Going public enhances OppFi's ability to build new product lines and grow customer reach, CEO Jared Kaplan said. The 12-year-old company, which offers installment loans, is amplifying its product suite, starting with a payroll deduction secured installment loan, which is in beta, and a credit card offering that will roll out this year. In the longer term, the company intends to offer a comprehensive bundle including mobile banking, lease-to-own products and mortgages.
"When you're public, the ability to grow inorganically is a little bit easier," Kaplan said. "The second piece is the retention of employees, and thirdly, it raises our profile." The company said it's open to new acquisition possibilities.
OppFi has facilitated more than $2.3 billion in issuance covering more than 1.5 million loans. Its target market, it said, is the 60 million Americans who lack access to credit, a segment that overlaps with companies like Elevate Credit and LendUp.
Broadening the product suite allows the company to reach further upmarket.
"It hasn't been a focus historically, but I think it is an easy derivative product for us to get to, and we're starting to test some of that today," he said. "I would consider the credit card a near-prime product."
What sets OppFi apart is its business-to-business and direct-to-consumer model, Kaplan said. OppFi works with three Utah-based banks — FinWise Bank, First Electronic Bank and Capital Community Bank — to offer credit products to customers.
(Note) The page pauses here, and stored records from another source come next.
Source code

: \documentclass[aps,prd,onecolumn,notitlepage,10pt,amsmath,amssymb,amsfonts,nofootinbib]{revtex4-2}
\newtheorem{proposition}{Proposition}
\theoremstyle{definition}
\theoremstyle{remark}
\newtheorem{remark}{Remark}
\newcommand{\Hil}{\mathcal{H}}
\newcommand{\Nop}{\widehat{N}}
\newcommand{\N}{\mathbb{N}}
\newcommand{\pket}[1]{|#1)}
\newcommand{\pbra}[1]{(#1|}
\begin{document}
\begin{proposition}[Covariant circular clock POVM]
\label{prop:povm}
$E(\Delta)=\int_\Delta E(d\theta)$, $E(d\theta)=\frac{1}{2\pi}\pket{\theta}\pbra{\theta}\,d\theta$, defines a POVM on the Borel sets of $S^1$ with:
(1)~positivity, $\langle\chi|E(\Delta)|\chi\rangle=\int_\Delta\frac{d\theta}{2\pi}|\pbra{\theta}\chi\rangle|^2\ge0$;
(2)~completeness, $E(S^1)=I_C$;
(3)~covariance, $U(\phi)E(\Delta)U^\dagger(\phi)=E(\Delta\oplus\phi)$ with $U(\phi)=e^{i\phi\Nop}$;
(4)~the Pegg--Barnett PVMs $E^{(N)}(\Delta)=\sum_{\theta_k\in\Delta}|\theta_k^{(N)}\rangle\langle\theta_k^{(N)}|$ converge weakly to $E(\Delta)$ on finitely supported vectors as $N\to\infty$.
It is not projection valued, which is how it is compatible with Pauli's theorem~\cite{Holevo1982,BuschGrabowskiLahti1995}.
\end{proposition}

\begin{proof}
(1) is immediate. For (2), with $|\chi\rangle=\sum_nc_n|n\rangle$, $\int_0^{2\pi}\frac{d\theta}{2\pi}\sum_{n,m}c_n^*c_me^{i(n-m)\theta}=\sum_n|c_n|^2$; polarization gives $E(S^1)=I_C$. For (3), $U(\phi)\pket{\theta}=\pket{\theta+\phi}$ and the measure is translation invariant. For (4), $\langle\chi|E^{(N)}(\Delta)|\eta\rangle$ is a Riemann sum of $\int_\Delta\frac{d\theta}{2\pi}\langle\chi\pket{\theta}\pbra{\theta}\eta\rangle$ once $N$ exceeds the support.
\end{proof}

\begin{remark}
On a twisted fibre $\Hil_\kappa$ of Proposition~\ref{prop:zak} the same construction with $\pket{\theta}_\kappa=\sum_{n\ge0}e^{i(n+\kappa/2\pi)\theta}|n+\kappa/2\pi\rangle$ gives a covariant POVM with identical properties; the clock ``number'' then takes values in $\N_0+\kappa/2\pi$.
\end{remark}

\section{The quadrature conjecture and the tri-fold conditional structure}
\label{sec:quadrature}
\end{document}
"The vast majority of business right now is servicing on behalf of the banks," he said.
OppFi's customer base has grown tenfold to almost 600,000 since the first quarter of 2017, and the company said it expects growth of more than 50% in 2021. Around 85% of this year's growth is expected to come from its legacy installment product, while the remaining 15% could stem from the soon-to-launch credit card and the payroll deduction secured installment loan.
OppFi also seeks to differentiate through a diversified customer acquisition model, which includes search engine optimization, email marketing, customer referrals and its underwriting technology.
"The way we think about alternative data, nothing is traditional in that underwriting process," Kaplan said. "We don't rely on FICO or any of these traditional credit scores [and] everything is based upon alternative data, and that's part of the proprietary model."
As OppFi moves full circle on its suite of financial offerings, the company edges closer to neobank territory — a crowded field with well-capitalized players like Chime, Varo and Current. But Kaplan said the company is interested in banking as an "iterative strategic step."
Through it, OppFi can reduce friction with customer access to funds and repayments. It can also enhance the data repository for underwriting models and can generate transaction-based revenue through debit-card purchases.
"If you can get someone to move their direct deposit to [your card], now you are first in line to get repaid, and you get all the transaction data, which gives you more data to be able to improve underwriting models," he said. "The power of those should be to reduce the price to customers over time."
The move to broaden OppFi's product offerings is a logical step for the company as customer needs evolve beyond installment loans over time, analysts said.
"OppFi has long realized that traditional financial products and services don't serve average Americans particularly well and, by going public, it can offer a full array of loans and other services that address a wider array of these consumers' needs," said Leslie Parrish, a senior analyst at Aite Group.
Despite the challenges, Moglia suggested he's betting on OppFi because of its focus on the underserved consumer, which he sees as a growing market opportunity.
"They operate in a vastly underserved market, and we believe they are poised to expand market share through this scalable technology, customer acquisition expertise and focus on customer service," he said on an investor call Thursday. "We think there is an opportunity for industry consolidation that can be highly accretive and fuel long-term growth for the OppFi platform."